Sono le parti sociali che con determinazione e coraggio devono svolgere il proprio ruolo, con questo invito la Cisl lancia una proposta agli altri sindacati e agli altri attori del mondo del lavoro, Confindustria in testa, per un nuovo modello contrattuale. Una questione che per il sindacato è urgente e una partita da chiudere prima della prossima Legge di stabilità, possibilmente a inizio autunno. Tra i punti di rilievo della proposta della Cisl spicca la presenza di un contratto nazionale “più votato alle tutele generali normative e salariali” e che “difenda il potere d’acquisto dei salari”.
E’ il contratto nazionale che nella proposta della Cisl fissa i minimi salariali ,ma con un rafforzamento della contrattazione di secondo livello aziendale e territoriale, con “l’istituzione di un salario di garanzia” che renda molto oneroso alle aziende non fare la contrattazione di secondo livello.

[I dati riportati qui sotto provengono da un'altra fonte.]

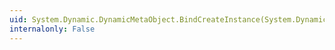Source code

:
 ```yaml
---
uid: System.Dynamic.DynamicMetaObject.BindCreateInstance(System.Dynamic.CreateInstanceBinder,System.Dynamic.DynamicMetaObject[])
internalonly: False
---
```

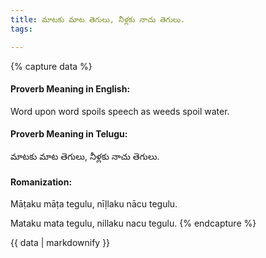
 ```yaml
---
title: మాటకు మాట తెగులు, నీళ్లకు నాచు తెగులు.
tags:

---
```


{% capture data %}
#### Proverb Meaning in English:
Word upon word spoils speech as weeds spoil water.

#### Proverb Meaning in Telugu:
మాటకు మాట తెగులు, నీళ్లకు నాచు తెగులు.

#### Romanization:
Māṭaku māṭa tegulu, nīḷlaku nācu tegulu.

Mataku mata tegulu, nillaku nacu tegulu.
{% endcapture %}

{{ data | markdownify }}

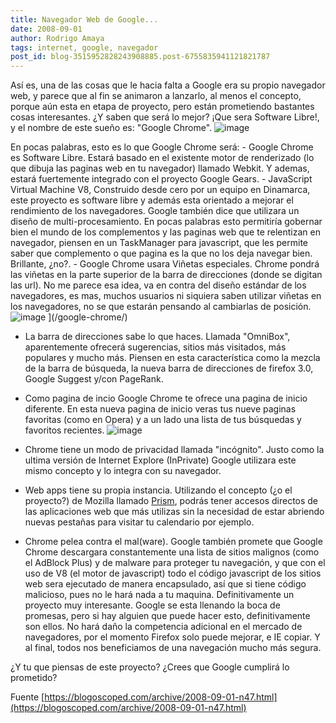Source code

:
 ```yaml
---
title: Navegador Web de Google...
date: 2008-09-01
author: Rodrigo Amaya
tags: internet, google, navegador
post_id: blog-3515952828243908885.post-6755835941121821787
---
```


Así es, una de las cosas que le hacia falta a Google era su propio navegador web, y parece que al fin se animaron a lanzarlo, al menos el concepto, porque aún esta en etapa de proyecto, pero están prometiendo bastantes cosas interesantes. ¿Y saben que será lo mejor? ¡Que sera Software Libre!, y el nombre de este sueño es: "Google Chrome".
![image](https://blogoscoped.com/files/google-chrome.png)  

En pocas palabras, esto es lo que Google Chrome será: - Google Chrome es Software Libre. Estará basado en el existente motor de renderizado (lo que dibuja las paginas web en tu navegador) llamado Webkit. Y ademas, estará fuertemente integrado con el proyecto Google Gears. - JavaScript Virtual Machine V8, Construido desde cero por un equipo en Dinamarca, este proyecto es software libre y además esta orientado a mejorar el rendimiento de los navegadores. Google también dice que utilizara un diseño de multi-procesamiento. En pocas palabras esto permitiría gobernar bien el mundo de los complementos y las paginas web que te relentizan en navegador, piensen en un TaskManager para javascript, que les permite saber que complemento o que pagina es la que no los deja navegar bien. Brillante, ¿no?. - Google Chrome usara Viñetas especiales. Chrome pondrá las viñetas en la parte superior de la barra de direcciones (donde se digitan las url). No me parece esa idea, va en contra del diseño estándar de los navegadores, es mas, muchos usuarios ni siquiera saben utilizar viñetas en los navegadores, no se que estarán pensando al cambiarlas de posición. ![image](https://blogoscoped.com/files/google-chrome-tabs.png)  ](/google-chrome/)

- La barra de direcciones sabe lo que haces. Llamada "OmniBox", aparentemente ofrecerá sugerencias, sitios más visitados, más populares y mucho más. Piensen en esta característica como la mezcla de la barra de búsqueda, la nueva barra de direcciones de firefox 3.0, Google Suggest y/con PageRank.
- Como pagina de incio Google Chrome te ofrece una pagina de inicio diferente. En esta nueva pagina de inicio veras tus nueve paginas favoritas (como en Opera) y a un lado una lista de tus búsquedas y favoritos recientes. ![image](https://blogoscoped.com/files/google-chrome-home.png)    

- Chrome tiene un modo de privacidad llamada "incógnito". Justo como la ultima versión de Internet Explore (InPrivate) Google utilizara este mismo concepto y lo integra con su navegador.
- Web apps tiene su propia instancia. Utilizando el concepto (¿o el proyecto?) de Mozilla llamado [Prism](https://blogoscoped.com/archive/2007-10-26-n61.html), podrás tener accesos directos de las aplicaciones web que más utilizas sin la necesidad de estar abriendo nuevas pestañas para visitar tu calendario por ejemplo.
- Chrome pelea contra el mal(ware). Google también promete que Google Chrome descargara constantemente una lista de sitios malignos (como el AdBlock Plus) y de malware para proteger tu navegación, y que con el uso de V8 (el motor de javascript) todo el código javascript de los sitios web sera ejecutado de manera encapsulado, así que si tiene código malicioso, pues no le hará nada a tu maquina.
Definitivamente un proyecto muy interesante. Google se esta llenando la boca de promesas, pero si hay alguien que puede hacer esto, definitivamente son ellos. No hará daño la competencia adicional en el mercado de navegadores, por el momento Firefox solo puede mejorar, e IE copiar. Y al final, todos nos beneficiamos de una navegación mucho más segura.

¿Y tu que piensas de este proyecto? ¿Crees que Google cumplirá lo prometido?

Fuente [https://blogoscoped.com/archive/2008-09-01-n47.html](https://blogoscoped.com/archive/2008-09-01-n47.html)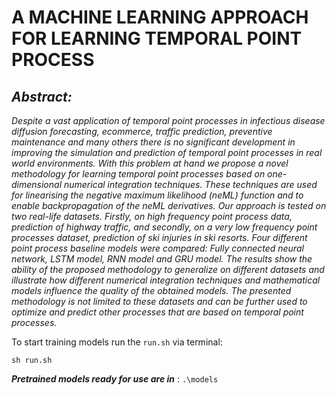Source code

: # A MACHINE LEARNING APPROACH FOR LEARNING TEMPORAL POINT PROCESS
## *Abstract:*
_Despite a vast application of temporal point processes in infectious disease diffusion forecasting, ecommerce, traffic prediction, preventive maintenance and many others there is no significant development in improving the simulation and prediction of temporal point processes in real world environments. With this problem at hand we propose a novel methodology for learning temporal point processes based on one-dimensional numerical integration techniques. These techniques are used for linearising the negative maximum likelihood (neML) function and to enable backpropagation of the neML derivatives. Our approach is tested on two real-life datasets. Firstly, on high frequency point process data, prediction of highway traffic, and secondly, on a very low frequency point processes dataset, prediction of ski injuries in ski resorts. Four different point process baseline models were compared: Fully connected neural network, LSTM model, RNN model and GRU model. The results show the ability of the proposed methodology to generalize on different datasets and illustrate how different numerical integration techniques and mathematical models influence the quality of the obtained models. The presented methodology is not limited to these datasets and can be further used to optimize and predict other processes that are based on temporal point processes._

To start training models run the `run.sh` via terminal:
```
sh run.sh
```

__*Pretrained models ready for use are in*__ : `.\models`
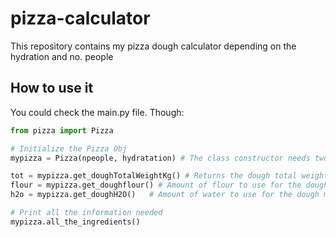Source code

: # pizza-calculator
This repository contains my pizza dough calculator depending on the hydration and no. people

## How to use it
You could check the main.py file. Though:

```python
from pizza import Pizza

# Initialize the Pizza Obj
mypizza = Pizza(npeople, hydratation) # The class constructor needs two arguments, guest people and dough hydration.

tot = mypizza.get_doughTotalWeightKg() # Returns the dough total weight considering 250g dough per pizza.
flour = mypizza.get_doughflour() # Amount of flour to use for the dough mixture
h2o = mypizza.get_doughH2O()   # Amount of water to use for the dough mixture considering the imposed hydration.

# Print all the information needed
mypizza.all_the_ingredients()
```
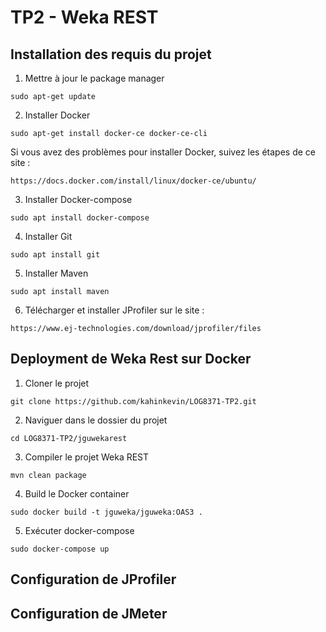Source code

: # TP2 - Weka REST

## Installation des requis du projet

1. Mettre à jour le package manager
```shell
sudo apt-get update
```

2. Installer Docker
```shell
sudo apt-get install docker-ce docker-ce-cli
```

Si vous avez des problèmes pour installer Docker, suivez les étapes de ce site :
```shell
https://docs.docker.com/install/linux/docker-ce/ubuntu/
```

3. Installer Docker-compose
```shell
sudo apt install docker-compose
```

4. Installer Git
```shell
sudo apt install git
```

5. Installer Maven
```shell
sudo apt install maven
```

6. Télécharger et installer JProfiler sur le site :
```shell
https://www.ej-technologies.com/download/jprofiler/files
```

## Deployment de Weka Rest sur Docker

1. Cloner le projet
```shell
git clone https://github.com/kahinkevin/LOG8371-TP2.git
```

2. Naviguer dans le dossier du projet
```shell
cd LOG8371-TP2/jguwekarest
```

3. Compiler le projet Weka REST
```shell
mvn clean package
```

4. Build le Docker container
```shell
sudo docker build -t jguweka/jguweka:OAS3 .
```

5. Exécuter docker-compose
```shell
sudo docker-compose up
```

## Configuration de JProfiler


## Configuration de JMeter


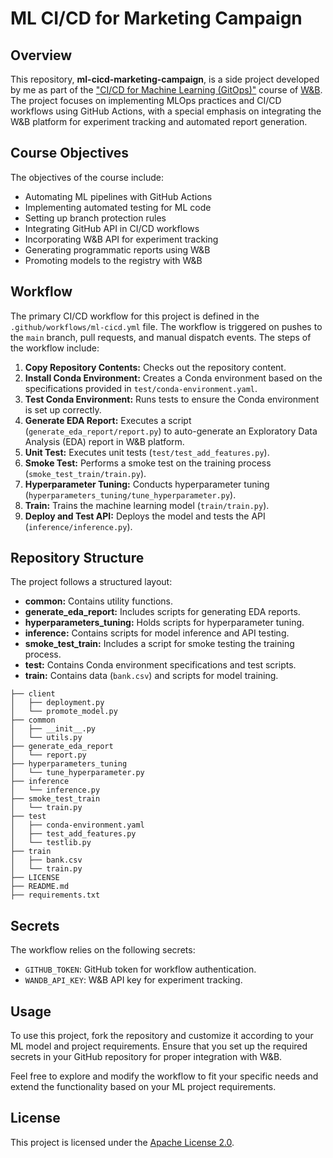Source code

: # ML CI/CD for Marketing Campaign

## Overview

This repository, **ml-cicd-marketing-campaign**, is a side project developed by me as part of the ["CI/CD for Machine Learning (GitOps)"](https://www.wandb.courses/courses/ci-cd-for-machine-learning) course of [W&B](https://wandb.ai/site). The project focuses on implementing MLOps practices and CI/CD workflows using GitHub Actions, with a special emphasis on integrating the W&B platform for experiment tracking and automated report generation.

## Course Objectives

The objectives of the course include:

- Automating ML pipelines with GitHub Actions
- Implementing automated testing for ML code
- Setting up branch protection rules
- Integrating GitHub API in CI/CD workflows
- Incorporating W&B API for experiment tracking
- Generating programmatic reports using W&B
- Promoting models to the registry with W&B

## Workflow

The primary CI/CD workflow for this project is defined in the `.github/workflows/ml-cicd.yml` file. The workflow is triggered on pushes to the `main` branch, pull requests, and manual dispatch events. The steps of the workflow include:

1. **Copy Repository Contents:** Checks out the repository content.
2. **Install Conda Environment:** Creates a Conda environment based on the specifications provided in `test/conda-environment.yaml`.
3. **Test Conda Environment:** Runs tests to ensure the Conda environment is set up correctly.
4. **Generate EDA Report:** Executes a script (`generate_eda_report/report.py`) to auto-generate an Exploratory Data Analysis (EDA) report in W&B platform.
5. **Unit Test:** Executes unit tests (`test/test_add_features.py`).
6. **Smoke Test:** Performs a smoke test on the training process (`smoke_test_train/train.py`).
7. **Hyperparameter Tuning:** Conducts hyperparameter tuning (`hyperparameters_tuning/tune_hyperparameter.py`).
8. **Train:** Trains the machine learning model (`train/train.py`).
9. **Deploy and Test API:** Deploys the model and tests the API (`inference/inference.py`).

## Repository Structure

The project follows a structured layout:

- **common:** Contains utility functions.
- **generate_eda_report:** Includes scripts for generating EDA reports.
- **hyperparameters_tuning:** Holds scripts for hyperparameter tuning.
- **inference:** Contains scripts for model inference and API testing.
- **smoke_test_train:** Includes a script for smoke testing the training process.
- **test:** Contains Conda environment specifications and test scripts.
- **train:** Contains data (`bank.csv`) and scripts for model training.

```
├── client
│   ├── deployment.py
│   └── promote_model.py
├── common
│   ├── __init__.py
│   └── utils.py
├── generate_eda_report
│   └── report.py
├── hyperparameters_tuning
│   └── tune_hyperparameter.py
├── inference
│   └── inference.py
├── smoke_test_train
│   └── train.py
├── test
│   ├── conda-environment.yaml
│   ├── test_add_features.py
│   └── testlib.py
├── train
│   ├── bank.csv
│   └── train.py
├── LICENSE
├── README.md
├── requirements.txt
```


## Secrets

The workflow relies on the following secrets:

- `GITHUB_TOKEN`: GitHub token for workflow authentication.
- `WANDB_API_KEY`: W&B API key for experiment tracking.

## Usage

To use this project, fork the repository and customize it according to your ML model and project requirements. Ensure that you set up the required secrets in your GitHub repository for proper integration with W&B.

Feel free to explore and modify the workflow to fit your specific needs and extend the functionality based on your ML project requirements.

## License

This project is licensed under the [Apache License 2.0](LICENSE).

L’attuale sistema contrattuale è scaduto alla fine dello scorso anno, sistema che agganciava gli aumenti del contratto nazionale all’inflazione, o meglio all’indicatore Ipca (indice dei prezzi al consumo armonizzato al netto degli energetici importati),e non garantiva più ai lavoratori incrementi consistenti,il governo, d’altronde, ha deciso di non esercitare la delega sul salario minimo contenuta nel Jobs act per dare tempo alle parti sociali di raggiungere un accordo più ampio sulla riforma del modello contrattuale che sposti il baricentro sulla contrattazione decentrata (aziendale o territoriale) e sull’attuazione delle nuove regole sulla rappresentanza e sulla partecipazione dei lavoratori all’impresa.
La Cisl chiede ora al governo di sostenere una riforma della contrattazione che sia «capace di rilanciare la competitività delle imprese attraverso la valorizzazione del lavoro». Da qui l’idea di un contratto nazionale più votato alle tutele generali normative e salariali e alla governance del sistema di relazioni e meno alle normative di dettaglio, che fissi i minimi salariali in alternativa al salario minimo di legge e promuova la previdenza complementare, con l’obiettivo centrale di tutelare il potere d’acquisto dei salari. Indispensabile è poi rafforzare la contrattazione decentrata (un punto invocato anche da Confindustria) stabilendo nel contratto nazionale un salario di garanzia per chi non vara gli accordi aziendali o territoriali. Il modello prevede poi la partecipazione dei lavoratori, la promozione della «professionalità responsabile» che riconosce il ruolo del lavoratore oltre le mansioni e il potenziamento della formazione continua, migliorando la normativa delle 150 ore e introducendo la decontribuzione delle ore impiegate.
La Cisl chiama al dialogo Cgil e Uil sperando di poter superare le distanze che finora hanno separato i sindacati confederali. «Non è un sasso nello stagno, la riforma è urgente», ha spiegato Annamaria Furlan. Davanti a un governo che possa cedere alla «tentazione ormai sempre più forte» di un intervento di legge, per Furlan occorre «arrivare a un accordo che veda tutto il sindacato confederale e Confindustria condividere un documento perché il contratto non può diventare il campo da gioco e di scontro della politica». La posizione della Cisl è chiara: «Il contratto nazionale va mantenuto ma la produttività si realizza sul territorio. Noi abbiamo bisogno che anche Confindustria faccia una riflessione sul contratto territoriale». La partita, in sostanza, è ritenuta non più rinviabile. «Sentiamo molto parlare di modello tedesco», ha concluso Furlan. «Mi chiedo se si sappia che al centro del modello tedesco c’è la contrattazione».